▸ **MATERIAL SUPPLIED**:
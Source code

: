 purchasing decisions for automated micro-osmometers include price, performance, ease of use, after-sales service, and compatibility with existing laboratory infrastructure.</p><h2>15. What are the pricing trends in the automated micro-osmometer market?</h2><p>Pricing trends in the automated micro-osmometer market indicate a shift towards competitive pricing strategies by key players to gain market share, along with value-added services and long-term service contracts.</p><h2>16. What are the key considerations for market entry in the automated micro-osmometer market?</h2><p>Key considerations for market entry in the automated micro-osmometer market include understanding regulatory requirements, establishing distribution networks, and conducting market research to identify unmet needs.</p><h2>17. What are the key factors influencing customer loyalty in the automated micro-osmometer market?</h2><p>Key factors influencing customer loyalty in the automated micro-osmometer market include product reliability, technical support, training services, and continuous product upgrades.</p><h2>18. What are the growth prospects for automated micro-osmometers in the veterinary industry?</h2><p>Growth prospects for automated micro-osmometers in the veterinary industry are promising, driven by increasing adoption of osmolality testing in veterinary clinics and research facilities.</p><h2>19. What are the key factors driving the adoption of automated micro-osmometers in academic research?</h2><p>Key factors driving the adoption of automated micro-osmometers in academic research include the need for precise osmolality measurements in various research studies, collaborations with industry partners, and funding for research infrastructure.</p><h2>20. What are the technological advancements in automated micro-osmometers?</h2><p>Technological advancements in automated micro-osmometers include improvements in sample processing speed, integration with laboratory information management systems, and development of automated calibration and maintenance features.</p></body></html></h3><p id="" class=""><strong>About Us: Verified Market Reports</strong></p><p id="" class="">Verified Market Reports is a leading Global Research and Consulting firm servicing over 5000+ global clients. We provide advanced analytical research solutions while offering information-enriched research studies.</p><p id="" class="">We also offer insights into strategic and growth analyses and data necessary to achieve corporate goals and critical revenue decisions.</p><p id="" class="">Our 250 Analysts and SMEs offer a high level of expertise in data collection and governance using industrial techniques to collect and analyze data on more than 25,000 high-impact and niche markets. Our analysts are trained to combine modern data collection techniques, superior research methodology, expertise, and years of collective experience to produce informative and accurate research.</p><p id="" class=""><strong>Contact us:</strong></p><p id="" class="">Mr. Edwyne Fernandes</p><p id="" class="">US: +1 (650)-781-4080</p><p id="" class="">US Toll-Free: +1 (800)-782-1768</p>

---

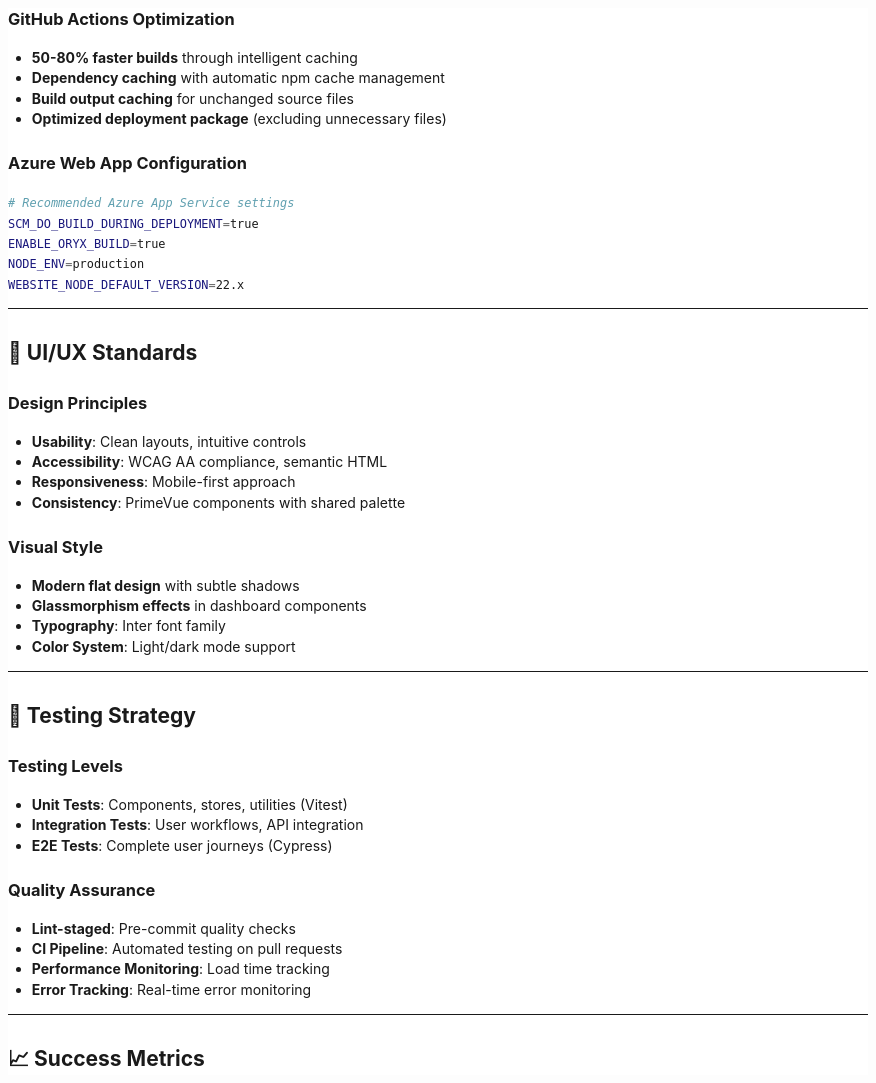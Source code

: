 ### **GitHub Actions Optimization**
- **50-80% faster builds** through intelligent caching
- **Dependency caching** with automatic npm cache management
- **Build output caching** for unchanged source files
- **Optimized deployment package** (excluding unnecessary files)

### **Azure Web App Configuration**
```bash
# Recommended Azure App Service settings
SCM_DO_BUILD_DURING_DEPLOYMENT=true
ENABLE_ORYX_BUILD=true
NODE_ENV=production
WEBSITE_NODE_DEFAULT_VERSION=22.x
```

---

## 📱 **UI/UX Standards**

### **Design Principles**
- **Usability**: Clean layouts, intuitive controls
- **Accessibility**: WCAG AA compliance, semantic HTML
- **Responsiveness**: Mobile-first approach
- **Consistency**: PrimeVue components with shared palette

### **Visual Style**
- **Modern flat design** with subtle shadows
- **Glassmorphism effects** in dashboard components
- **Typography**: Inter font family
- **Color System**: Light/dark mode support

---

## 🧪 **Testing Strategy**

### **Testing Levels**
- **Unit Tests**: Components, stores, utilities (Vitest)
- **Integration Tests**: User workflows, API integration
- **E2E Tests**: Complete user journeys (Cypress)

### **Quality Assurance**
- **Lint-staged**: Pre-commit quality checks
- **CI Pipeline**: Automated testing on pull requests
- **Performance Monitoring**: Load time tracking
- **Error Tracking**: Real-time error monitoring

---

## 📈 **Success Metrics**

▸ **EXERCISE DESCRIPTION**:
Within the listing above, give again exactly every line from the line with "- **Integration Tests**: User" through the line with "## 📈 **Success Metrics**", both included, and no other line.

▸ **ANSWER TO THE EXERCISE**:
- **Integration Tests**: User workflows, API integration
- **E2E Tests**: Complete user journeys (Cypress)

### **Quality Assurance**
- **Lint-staged**: Pre-commit quality checks
- **CI Pipeline**: Automated testing on pull requests
- **Performance Monitoring**: Load time tracking
- **Error Tracking**: Real-time error monitoring

---

## 📈 **Success Metrics**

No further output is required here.